The Times' Quintuple Standard
In an editorial, the New York Times faults Paul Ryan and Mitt Romney for meeting, with no reporters allowed, with Sheldon Adelson, the CEO of Las Vegas Sands. The Times refers to "the issues swirling about Mr. Adelson's business practices," as well as a fine imposed by Chinese regulators on the company for violating foreign exchange rules. The editorial faults Mr. Ryan and Mr. Romney for "allowing Mr. Adelson to have such an outsize role in their race," as if it is within their control how Mr. Adelson or his wife choose to spend their money.
Let's compare how the Times editorialists treat the Ryan-Romney-Adelson relationship— example number one—with how they have treated some other relationships between businessmen and politicians.
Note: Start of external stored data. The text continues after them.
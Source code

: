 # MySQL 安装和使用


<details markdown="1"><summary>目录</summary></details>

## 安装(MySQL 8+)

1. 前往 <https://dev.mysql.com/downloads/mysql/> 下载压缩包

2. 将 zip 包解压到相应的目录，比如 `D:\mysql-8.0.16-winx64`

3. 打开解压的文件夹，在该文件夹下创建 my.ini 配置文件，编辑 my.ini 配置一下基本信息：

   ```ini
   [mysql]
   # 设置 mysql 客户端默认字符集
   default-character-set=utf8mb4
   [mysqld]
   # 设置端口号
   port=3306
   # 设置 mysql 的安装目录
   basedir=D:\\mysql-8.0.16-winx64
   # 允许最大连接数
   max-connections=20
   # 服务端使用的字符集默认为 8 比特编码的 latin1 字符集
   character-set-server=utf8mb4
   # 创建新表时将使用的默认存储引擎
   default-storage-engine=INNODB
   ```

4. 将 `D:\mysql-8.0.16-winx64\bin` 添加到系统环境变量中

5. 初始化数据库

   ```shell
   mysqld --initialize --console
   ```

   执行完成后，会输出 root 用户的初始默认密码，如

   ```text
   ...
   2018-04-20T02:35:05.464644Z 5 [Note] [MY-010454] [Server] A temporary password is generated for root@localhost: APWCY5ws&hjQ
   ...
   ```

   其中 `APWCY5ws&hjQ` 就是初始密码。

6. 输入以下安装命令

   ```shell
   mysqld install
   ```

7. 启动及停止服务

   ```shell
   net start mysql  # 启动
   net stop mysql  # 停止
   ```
Example number two: Robert Wolf of UBS. Mr. Wolf, chairman and CEO of UBS Americas, reportedly raised at least $500,000 for Mr. Obama in 2008 and will do so again this cycle. He plays golf and basketball with the president, also with no reporters allowed, has been a guest at White House state dinners, and, as the Wall Street Journal put it, "frequently attended White House meetings about the worsening financial crisis and contributed to discussions of the administration's subsequent plans for recovery."
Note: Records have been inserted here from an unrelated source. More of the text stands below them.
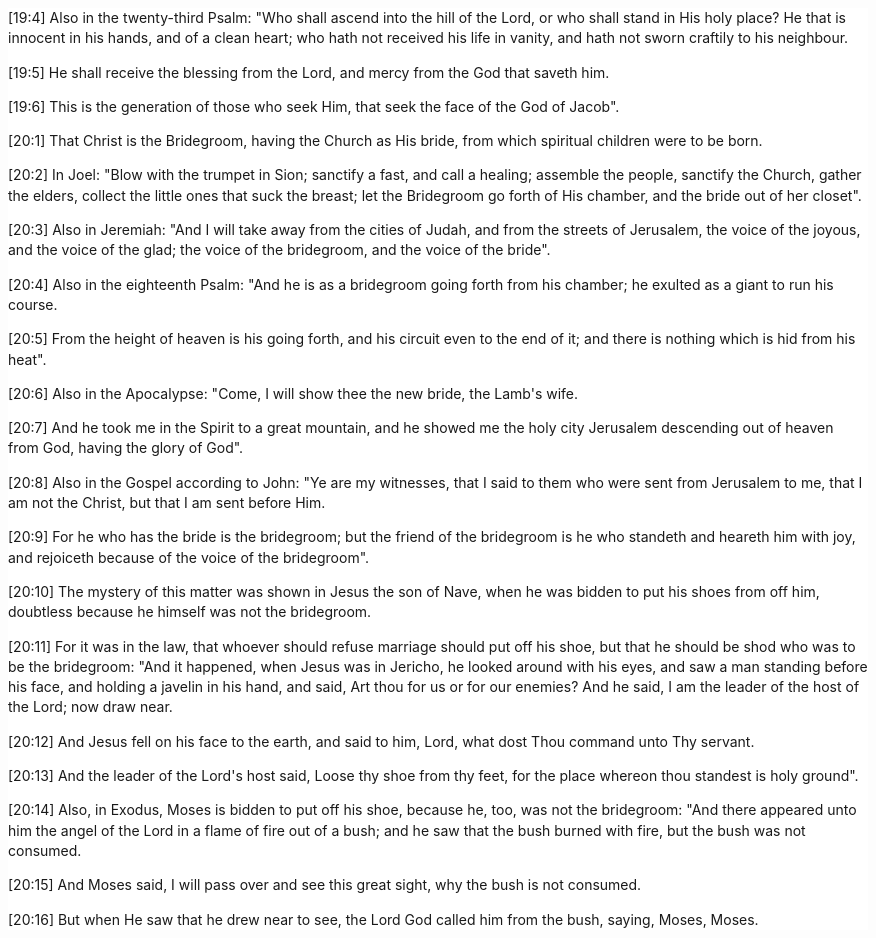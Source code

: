 [19:4] Also in the twenty-third Psalm: "Who shall ascend into the hill of the Lord, or who shall stand in His holy place? He that is innocent in his hands, and of a clean heart; who hath not received his life in vanity, and hath not sworn craftily to his neighbour.

[19:5] He shall receive the blessing from the Lord, and mercy from the God that saveth him.

[19:6] This is the generation of those who seek Him, that seek the face of the God of Jacob".

[20:1] That Christ is the Bridegroom, having the Church as His bride, from which spiritual children were to be born.

[20:2] In Joel: "Blow with the trumpet in Sion; sanctify a fast, and call a healing; assemble the people, sanctify the Church, gather the elders, collect the little ones that suck the breast; let the Bridegroom go forth of His chamber, and the bride out of her closet".

[20:3] Also in Jeremiah: "And I will take away from the cities of Judah, and from the streets of Jerusalem, the voice of the joyous, and the voice of the glad; the voice of the bridegroom, and the voice of the bride".

[20:4] Also in the eighteenth Psalm: "And he is as a bridegroom going forth from his chamber; he exulted as a giant to run his course.

[20:5] From the height of heaven is his going forth, and his circuit even to the end of it; and there is nothing which is hid from his heat".

[20:6] Also in the Apocalypse: "Come, I will show thee the new bride, the Lamb's wife.

[20:7] And he took me in the Spirit to a great mountain, and he showed me the holy city Jerusalem descending out of heaven from God, having the glory of God".

[20:8] Also in the Gospel according to John: "Ye are my witnesses, that I said to them who were sent from Jerusalem to me, that I am not the Christ, but that I am sent before Him.

[20:9] For he who has the bride is the bridegroom; but the friend of the bridegroom is he who standeth and heareth him with joy, and rejoiceth because of the voice of the bridegroom".

[20:10] The mystery of this matter was shown in Jesus the son of Nave, when he was bidden to put his shoes from off him, doubtless because he himself was not the bridegroom.

[20:11] For it was in the law, that whoever should refuse marriage should put off his shoe, but that he should be shod who was to be the bridegroom: "And it happened, when Jesus was in Jericho, he looked around with his eyes, and saw a man standing before his face, and holding a javelin in his hand, and said, Art thou for us or for our enemies? And he said, I am the leader of the host of the Lord; now draw near.

[20:12] And Jesus fell on his face to the earth, and said to him, Lord, what dost Thou command unto Thy servant.

[20:13] And the leader of the Lord's host said, Loose thy shoe from thy feet, for the place whereon thou standest is holy ground".

[20:14] Also, in Exodus, Moses is bidden to put off his shoe, because he, too, was not the bridegroom: "And there appeared unto him the angel of the Lord in a flame of fire out of a bush; and he saw that the bush burned with fire, but the bush was not consumed.

[20:15] And Moses said, I will pass over and see this great sight, why the bush is not consumed.

[20:16] But when He saw that he drew near to see, the Lord God called him from the bush, saying, Moses, Moses.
Here is UBS's record, according to a recent Times column that did not mention the Wolf-Obama connection (Wolf recently announced he was leaving UBS):
There's been not a peep out of the Times editorial page faulting the president for meeting with Mr. Wolf.
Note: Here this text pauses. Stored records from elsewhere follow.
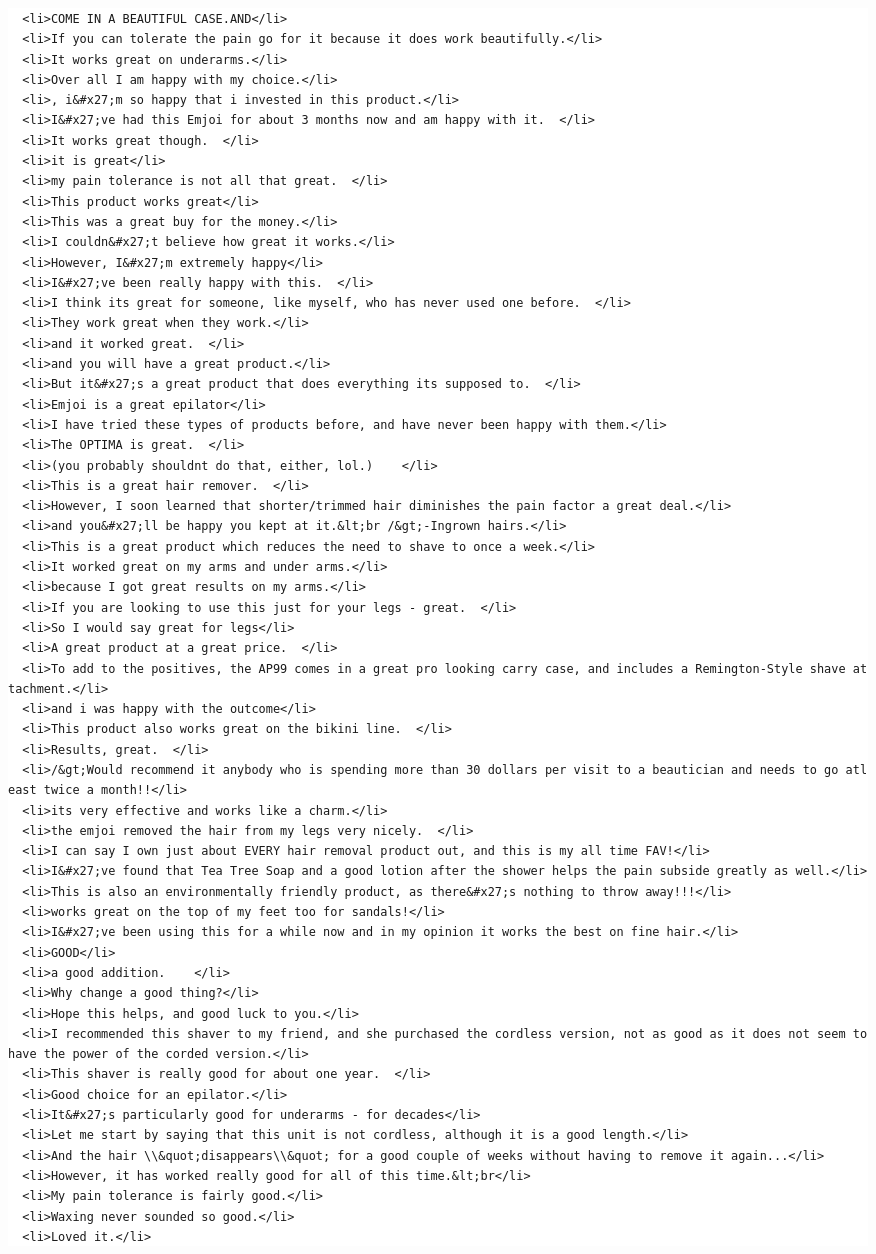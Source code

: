       <li>COME IN A BEAUTIFUL CASE.AND</li>
      <li>If you can tolerate the pain go for it because it does work beautifully.</li>
      <li>It works great on underarms.</li>
      <li>Over all I am happy with my choice.</li>
      <li>, i&#x27;m so happy that i invested in this product.</li>
      <li>I&#x27;ve had this Emjoi for about 3 months now and am happy with it.  </li>
      <li>It works great though.  </li>
      <li>it is great</li>
      <li>my pain tolerance is not all that great.  </li>
      <li>This product works great</li>
      <li>This was a great buy for the money.</li>
      <li>I couldn&#x27;t believe how great it works.</li>
      <li>However, I&#x27;m extremely happy</li>
      <li>I&#x27;ve been really happy with this.  </li>
      <li>I think its great for someone, like myself, who has never used one before.  </li>
      <li>They work great when they work.</li>
      <li>and it worked great.  </li>
      <li>and you will have a great product.</li>
      <li>But it&#x27;s a great product that does everything its supposed to.  </li>
      <li>Emjoi is a great epilator</li>
      <li>I have tried these types of products before, and have never been happy with them.</li>
      <li>The OPTIMA is great.  </li>
      <li>(you probably shouldnt do that, either, lol.)    </li>
      <li>This is a great hair remover.  </li>
      <li>However, I soon learned that shorter/trimmed hair diminishes the pain factor a great deal.</li>
      <li>and you&#x27;ll be happy you kept at it.&lt;br /&gt;-Ingrown hairs.</li>
      <li>This is a great product which reduces the need to shave to once a week.</li>
      <li>It worked great on my arms and under arms.</li>
      <li>because I got great results on my arms.</li>
      <li>If you are looking to use this just for your legs - great.  </li>
      <li>So I would say great for legs</li>
      <li>A great product at a great price.  </li>
      <li>To add to the positives, the AP99 comes in a great pro looking carry case, and includes a Remington-Style shave attachment.</li>
      <li>and i was happy with the outcome</li>
      <li>This product also works great on the bikini line.  </li>
      <li>Results, great.  </li>
      <li>/&gt;Would recommend it anybody who is spending more than 30 dollars per visit to a beautician and needs to go atleast twice a month!!</li>
      <li>its very effective and works like a charm.</li>
      <li>the emjoi removed the hair from my legs very nicely.  </li>
      <li>I can say I own just about EVERY hair removal product out, and this is my all time FAV!</li>
      <li>I&#x27;ve found that Tea Tree Soap and a good lotion after the shower helps the pain subside greatly as well.</li>
      <li>This is also an environmentally friendly product, as there&#x27;s nothing to throw away!!!</li>
      <li>works great on the top of my feet too for sandals!</li>
      <li>I&#x27;ve been using this for a while now and in my opinion it works the best on fine hair.</li>
      <li>GOOD</li>
      <li>a good addition.    </li>
      <li>Why change a good thing?</li>
      <li>Hope this helps, and good luck to you.</li>
      <li>I recommended this shaver to my friend, and she purchased the cordless version, not as good as it does not seem to have the power of the corded version.</li>
      <li>This shaver is really good for about one year.  </li>
      <li>Good choice for an epilator.</li>
      <li>It&#x27;s particularly good for underarms - for decades</li>
      <li>Let me start by saying that this unit is not cordless, although it is a good length.</li>
      <li>And the hair \\&quot;disappears\\&quot; for a good couple of weeks without having to remove it again...</li>
      <li>However, it has worked really good for all of this time.&lt;br</li>
      <li>My pain tolerance is fairly good.</li>
      <li>Waxing never sounded so good.</li>
      <li>Loved it.</li>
Example number three: Jeffrey Immelt, CEO of GE. Not only has Mr. Immelt been a frequent White House guest, Mr. Obama appointed him to head a presidential council on jobs and competitiveness. Yet GE has been charged with civil fraud by the SEC twice, and also settled a case involving the same Foreign Corrupt Practices Act under which the Times reporters and the Obama administration are now apparently trying to ensnare Mr. Adelson. Again, not a peep from the Times editorial page suggesting that it is in any way inappropriate for President Obama to meet with Mr. Immelt, let alone to appoint him to chair a presidential advisory group.
Example number four: George Soros. Jonathan Tobin mentioned this one in a post at Commentary this morning, writing, "The only real difference between the two is that Soros backs left-wing politicians and causes while Adelson has dedicated his financial resources to supporting Israel and conservatives." Well, one other difference is that Mr. Soros's conviction on an insider trading charge was in France, a free country, and involved having to repay $2.9 million, while Mr. Adelson's company's fine was less ($1.6 million, according to the Times), and was in China, an unfree country. When Barack Obama meets with Mr. Soros, there's not a complaint about it from the Times editorial writers.
Example number five: Goldman Sachs. This one shows how the Times not only holds Mr. Romney and Mr. Ryan to a different standard than Mr. Obama; it holds itself to the Obama standard, not to the Romney-Ryan standard. Goldman Sachs has been under all kinds of regulatory scrutiny. Goldman paid $550 million to settle one SEC case and $60 million to settle with the Massachusetts state attorney general. Yet when the Times decided to sell its stake in the Red Sox, the Times hired Goldman Sachs to find a buyer. And the Times is full of advertising from Goldman, UBS, and GE.
It's interesting to wonder why the Times applies different standards to these cases. Is it because Mr. Romney and Mr. Ryan are Republicans while Mr. Obama is a Democrat? Or is it because Mr. Adelson is pro-Israel while Mr. Immelt and Mr. Wolf are not as outspoken or as philanthropic on Israel?
And remember, aside from the China-imposed penalty, all the issues relating to Las Vegas Sands are just "issues swirling," (because the Times keeps writing about them) not anything the company has settled or been convicted of or admitted. The Times, which has campaigned for due process including trials for the accused terrorists at Guantanamo, now wants to make Mr. Adelson into a pariah on the basis of merely swirling investigations rather than any due process. They should be cheering the guy on for running a successful business that pays taxes and creates jobs, not vilifying him. As for his decision to spend money on politics, one could praise him for spending the money to benefit the country rather than on personal consumption, like on owning another fancy apartment or house full of art and furniture in some place that he only lives in for a week or two a year.
But for me the larger point relates not only to the bias of the Times, which is an old story, but to the nature of modern regulation. America now has so many laws and regulations that it's essentially impossible to know what they all are, let alone to obey them all. So even a business led by an honest and well intentioned executive, if it reaches any size at all, is almost destined to run afoul of the regulations at some point. The effect is to either tar all large businesses as lawbreakers, or to blur the line between the ones that are doing their best to follow the law and those who are genuine bad actors. This system of rules creates lots of fees for lawyers and jobs in "compliance departments" for former regulators, but the utility of it for consumers, investors, or fair competition in business is questionable.